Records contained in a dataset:
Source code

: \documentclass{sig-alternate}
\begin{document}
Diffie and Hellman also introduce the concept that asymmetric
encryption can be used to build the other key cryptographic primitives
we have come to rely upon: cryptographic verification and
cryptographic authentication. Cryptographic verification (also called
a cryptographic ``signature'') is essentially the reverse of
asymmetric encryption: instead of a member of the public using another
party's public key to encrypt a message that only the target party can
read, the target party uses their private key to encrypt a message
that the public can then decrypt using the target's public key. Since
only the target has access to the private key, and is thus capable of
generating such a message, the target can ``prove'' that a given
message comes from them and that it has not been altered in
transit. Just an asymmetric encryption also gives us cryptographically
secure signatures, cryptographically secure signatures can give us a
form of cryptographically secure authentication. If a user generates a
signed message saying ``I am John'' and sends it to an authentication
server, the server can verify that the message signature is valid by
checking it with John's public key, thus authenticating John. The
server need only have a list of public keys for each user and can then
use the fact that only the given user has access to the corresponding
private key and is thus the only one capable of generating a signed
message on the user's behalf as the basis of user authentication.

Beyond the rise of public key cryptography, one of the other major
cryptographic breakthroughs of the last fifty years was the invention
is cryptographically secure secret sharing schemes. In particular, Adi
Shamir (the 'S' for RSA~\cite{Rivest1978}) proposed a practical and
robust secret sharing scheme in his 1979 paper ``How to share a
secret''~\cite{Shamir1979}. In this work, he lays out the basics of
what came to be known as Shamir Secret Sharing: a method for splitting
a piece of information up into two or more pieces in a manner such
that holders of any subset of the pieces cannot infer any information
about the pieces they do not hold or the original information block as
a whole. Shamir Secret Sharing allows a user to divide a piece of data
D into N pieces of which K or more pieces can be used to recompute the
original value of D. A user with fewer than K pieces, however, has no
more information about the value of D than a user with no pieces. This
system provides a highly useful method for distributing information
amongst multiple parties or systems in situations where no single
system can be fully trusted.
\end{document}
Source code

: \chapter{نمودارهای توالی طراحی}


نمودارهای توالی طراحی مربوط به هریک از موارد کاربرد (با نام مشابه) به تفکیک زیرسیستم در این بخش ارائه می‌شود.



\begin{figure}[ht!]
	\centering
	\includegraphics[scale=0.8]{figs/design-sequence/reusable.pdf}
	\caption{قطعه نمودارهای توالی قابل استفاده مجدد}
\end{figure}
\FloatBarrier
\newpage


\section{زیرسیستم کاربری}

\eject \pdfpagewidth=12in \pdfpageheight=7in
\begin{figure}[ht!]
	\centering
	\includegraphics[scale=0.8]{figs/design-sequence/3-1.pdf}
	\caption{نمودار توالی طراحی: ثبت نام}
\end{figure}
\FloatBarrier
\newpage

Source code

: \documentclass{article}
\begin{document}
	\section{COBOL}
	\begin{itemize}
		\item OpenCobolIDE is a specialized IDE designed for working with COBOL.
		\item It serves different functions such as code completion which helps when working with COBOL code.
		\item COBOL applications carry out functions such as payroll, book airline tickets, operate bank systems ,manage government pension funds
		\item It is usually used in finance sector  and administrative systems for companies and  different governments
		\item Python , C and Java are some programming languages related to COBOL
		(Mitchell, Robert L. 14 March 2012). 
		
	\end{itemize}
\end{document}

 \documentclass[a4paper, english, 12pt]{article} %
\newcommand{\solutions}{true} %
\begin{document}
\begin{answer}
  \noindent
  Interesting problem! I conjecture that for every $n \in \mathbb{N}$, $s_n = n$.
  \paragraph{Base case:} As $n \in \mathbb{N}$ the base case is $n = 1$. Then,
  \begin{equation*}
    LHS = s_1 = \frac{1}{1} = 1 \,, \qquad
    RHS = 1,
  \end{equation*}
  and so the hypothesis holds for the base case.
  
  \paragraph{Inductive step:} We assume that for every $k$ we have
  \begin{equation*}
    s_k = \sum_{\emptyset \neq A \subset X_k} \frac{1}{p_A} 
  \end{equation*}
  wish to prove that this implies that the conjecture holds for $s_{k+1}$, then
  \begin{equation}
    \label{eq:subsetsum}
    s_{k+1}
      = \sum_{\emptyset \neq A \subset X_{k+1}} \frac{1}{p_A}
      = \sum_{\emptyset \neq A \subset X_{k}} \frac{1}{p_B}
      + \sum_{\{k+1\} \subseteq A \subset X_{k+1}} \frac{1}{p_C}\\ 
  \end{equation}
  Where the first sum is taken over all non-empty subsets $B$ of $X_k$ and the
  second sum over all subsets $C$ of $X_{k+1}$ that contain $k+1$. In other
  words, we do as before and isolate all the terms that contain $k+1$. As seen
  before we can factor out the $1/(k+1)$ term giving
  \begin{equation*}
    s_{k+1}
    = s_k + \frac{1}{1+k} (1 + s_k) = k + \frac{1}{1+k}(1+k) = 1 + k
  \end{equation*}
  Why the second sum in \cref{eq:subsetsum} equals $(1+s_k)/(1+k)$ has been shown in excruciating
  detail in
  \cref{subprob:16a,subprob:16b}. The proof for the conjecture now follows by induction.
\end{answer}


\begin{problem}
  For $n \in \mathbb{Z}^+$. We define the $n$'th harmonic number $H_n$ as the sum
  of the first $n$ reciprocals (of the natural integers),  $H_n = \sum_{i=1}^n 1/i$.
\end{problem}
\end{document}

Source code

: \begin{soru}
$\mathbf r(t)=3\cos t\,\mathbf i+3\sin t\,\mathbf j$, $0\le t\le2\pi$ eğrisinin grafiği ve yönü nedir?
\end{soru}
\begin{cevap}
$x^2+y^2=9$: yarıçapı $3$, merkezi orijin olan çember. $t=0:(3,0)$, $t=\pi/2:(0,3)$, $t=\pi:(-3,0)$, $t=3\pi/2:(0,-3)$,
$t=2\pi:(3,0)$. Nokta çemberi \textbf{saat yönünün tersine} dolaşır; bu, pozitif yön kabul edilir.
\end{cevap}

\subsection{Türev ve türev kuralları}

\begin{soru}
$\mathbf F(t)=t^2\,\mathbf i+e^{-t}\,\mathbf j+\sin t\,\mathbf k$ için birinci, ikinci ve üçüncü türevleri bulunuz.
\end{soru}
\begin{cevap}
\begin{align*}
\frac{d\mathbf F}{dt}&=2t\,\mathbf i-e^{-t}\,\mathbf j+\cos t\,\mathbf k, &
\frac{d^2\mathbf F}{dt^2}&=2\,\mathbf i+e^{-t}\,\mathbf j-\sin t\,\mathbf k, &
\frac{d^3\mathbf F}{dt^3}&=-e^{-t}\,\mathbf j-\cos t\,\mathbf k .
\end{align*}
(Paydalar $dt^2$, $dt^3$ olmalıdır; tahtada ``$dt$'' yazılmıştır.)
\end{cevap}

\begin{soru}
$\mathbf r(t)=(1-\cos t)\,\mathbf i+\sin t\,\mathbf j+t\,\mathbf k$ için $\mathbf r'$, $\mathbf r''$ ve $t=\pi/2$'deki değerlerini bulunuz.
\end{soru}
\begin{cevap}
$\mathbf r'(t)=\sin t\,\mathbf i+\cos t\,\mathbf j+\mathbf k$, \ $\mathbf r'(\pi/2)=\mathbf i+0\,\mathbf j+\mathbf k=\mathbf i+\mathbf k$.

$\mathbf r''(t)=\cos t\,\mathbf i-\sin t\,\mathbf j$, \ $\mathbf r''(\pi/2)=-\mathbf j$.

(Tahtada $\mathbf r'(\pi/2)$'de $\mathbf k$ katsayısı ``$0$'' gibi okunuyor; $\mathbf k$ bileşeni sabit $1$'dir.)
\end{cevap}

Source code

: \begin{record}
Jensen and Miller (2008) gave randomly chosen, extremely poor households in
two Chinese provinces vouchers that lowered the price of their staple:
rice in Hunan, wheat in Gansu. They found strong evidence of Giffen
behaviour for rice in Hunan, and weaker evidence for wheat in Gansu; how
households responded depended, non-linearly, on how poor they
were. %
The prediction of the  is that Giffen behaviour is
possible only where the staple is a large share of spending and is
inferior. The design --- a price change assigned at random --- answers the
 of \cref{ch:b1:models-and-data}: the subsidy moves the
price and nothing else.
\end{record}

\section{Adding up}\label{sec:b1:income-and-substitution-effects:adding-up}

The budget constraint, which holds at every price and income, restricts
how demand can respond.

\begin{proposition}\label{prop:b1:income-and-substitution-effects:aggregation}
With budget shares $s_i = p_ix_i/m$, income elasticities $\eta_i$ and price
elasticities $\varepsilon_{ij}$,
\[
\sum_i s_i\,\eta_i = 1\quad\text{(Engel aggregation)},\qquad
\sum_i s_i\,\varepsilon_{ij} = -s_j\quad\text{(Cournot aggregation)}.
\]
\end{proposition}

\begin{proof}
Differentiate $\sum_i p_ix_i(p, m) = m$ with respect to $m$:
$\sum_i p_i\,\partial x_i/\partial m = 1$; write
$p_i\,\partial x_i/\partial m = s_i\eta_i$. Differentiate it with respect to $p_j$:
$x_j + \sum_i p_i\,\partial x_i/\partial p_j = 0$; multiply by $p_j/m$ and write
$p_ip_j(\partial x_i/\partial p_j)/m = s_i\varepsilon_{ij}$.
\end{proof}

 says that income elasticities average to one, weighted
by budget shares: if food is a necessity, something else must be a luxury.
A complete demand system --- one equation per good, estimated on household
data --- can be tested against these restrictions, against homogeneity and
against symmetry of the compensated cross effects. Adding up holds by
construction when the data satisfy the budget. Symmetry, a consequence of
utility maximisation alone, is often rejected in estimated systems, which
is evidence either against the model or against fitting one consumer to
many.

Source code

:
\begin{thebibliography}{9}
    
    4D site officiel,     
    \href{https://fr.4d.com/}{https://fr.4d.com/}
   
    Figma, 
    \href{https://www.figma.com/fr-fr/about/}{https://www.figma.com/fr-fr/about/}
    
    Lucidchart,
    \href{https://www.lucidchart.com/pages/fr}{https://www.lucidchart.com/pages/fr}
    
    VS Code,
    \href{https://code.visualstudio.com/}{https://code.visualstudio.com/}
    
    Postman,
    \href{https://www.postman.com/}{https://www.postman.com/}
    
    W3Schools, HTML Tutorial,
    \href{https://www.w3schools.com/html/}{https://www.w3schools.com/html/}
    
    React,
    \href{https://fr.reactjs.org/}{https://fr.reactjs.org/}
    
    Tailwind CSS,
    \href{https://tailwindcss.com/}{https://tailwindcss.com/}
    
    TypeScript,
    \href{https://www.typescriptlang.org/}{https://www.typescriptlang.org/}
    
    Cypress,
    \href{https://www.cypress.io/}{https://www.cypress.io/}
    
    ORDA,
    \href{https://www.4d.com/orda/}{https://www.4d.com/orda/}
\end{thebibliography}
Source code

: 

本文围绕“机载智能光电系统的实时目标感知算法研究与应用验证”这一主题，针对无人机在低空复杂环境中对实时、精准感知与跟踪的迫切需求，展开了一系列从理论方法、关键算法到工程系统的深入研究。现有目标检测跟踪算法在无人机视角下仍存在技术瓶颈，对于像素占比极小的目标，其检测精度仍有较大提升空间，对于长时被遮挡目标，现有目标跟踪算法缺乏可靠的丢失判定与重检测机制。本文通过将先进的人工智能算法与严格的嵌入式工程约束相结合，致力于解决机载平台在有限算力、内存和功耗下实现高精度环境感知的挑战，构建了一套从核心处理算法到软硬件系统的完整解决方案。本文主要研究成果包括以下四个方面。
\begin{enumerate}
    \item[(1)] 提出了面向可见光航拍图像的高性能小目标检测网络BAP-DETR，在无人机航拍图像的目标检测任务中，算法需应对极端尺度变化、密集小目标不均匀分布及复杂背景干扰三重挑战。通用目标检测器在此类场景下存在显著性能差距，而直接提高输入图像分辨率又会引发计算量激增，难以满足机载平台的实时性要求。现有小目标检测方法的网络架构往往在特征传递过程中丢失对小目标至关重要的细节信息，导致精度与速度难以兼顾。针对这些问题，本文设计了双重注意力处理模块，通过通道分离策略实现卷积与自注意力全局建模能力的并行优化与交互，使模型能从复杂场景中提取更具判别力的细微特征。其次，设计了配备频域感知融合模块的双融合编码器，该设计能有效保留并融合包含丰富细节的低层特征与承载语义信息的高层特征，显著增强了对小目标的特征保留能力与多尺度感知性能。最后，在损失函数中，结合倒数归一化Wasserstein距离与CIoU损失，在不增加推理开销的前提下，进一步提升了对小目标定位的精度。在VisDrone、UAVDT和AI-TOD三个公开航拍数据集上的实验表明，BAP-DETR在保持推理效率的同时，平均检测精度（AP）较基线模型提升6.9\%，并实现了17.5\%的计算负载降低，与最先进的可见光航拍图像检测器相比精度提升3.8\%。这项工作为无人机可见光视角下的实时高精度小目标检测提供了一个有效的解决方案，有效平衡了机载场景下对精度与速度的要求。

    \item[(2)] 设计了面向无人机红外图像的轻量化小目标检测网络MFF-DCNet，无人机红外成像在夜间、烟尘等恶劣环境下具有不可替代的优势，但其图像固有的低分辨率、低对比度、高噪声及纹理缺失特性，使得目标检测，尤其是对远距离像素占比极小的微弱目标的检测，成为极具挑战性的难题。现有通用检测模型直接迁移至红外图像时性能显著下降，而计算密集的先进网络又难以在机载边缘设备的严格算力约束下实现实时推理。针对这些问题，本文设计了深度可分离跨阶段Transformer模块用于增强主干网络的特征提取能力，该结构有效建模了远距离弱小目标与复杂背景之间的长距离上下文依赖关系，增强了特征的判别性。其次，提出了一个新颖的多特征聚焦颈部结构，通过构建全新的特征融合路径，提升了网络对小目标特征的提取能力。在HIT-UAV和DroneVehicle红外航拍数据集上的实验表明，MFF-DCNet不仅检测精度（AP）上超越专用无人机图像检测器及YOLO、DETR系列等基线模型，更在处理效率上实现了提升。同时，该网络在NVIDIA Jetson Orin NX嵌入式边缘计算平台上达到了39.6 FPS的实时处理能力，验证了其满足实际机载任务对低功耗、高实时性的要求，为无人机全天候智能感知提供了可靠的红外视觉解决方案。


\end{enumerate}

TASK →
Please report only the number of lines above that include "households".

SOLUTION FOR THIS PROBLEM →
2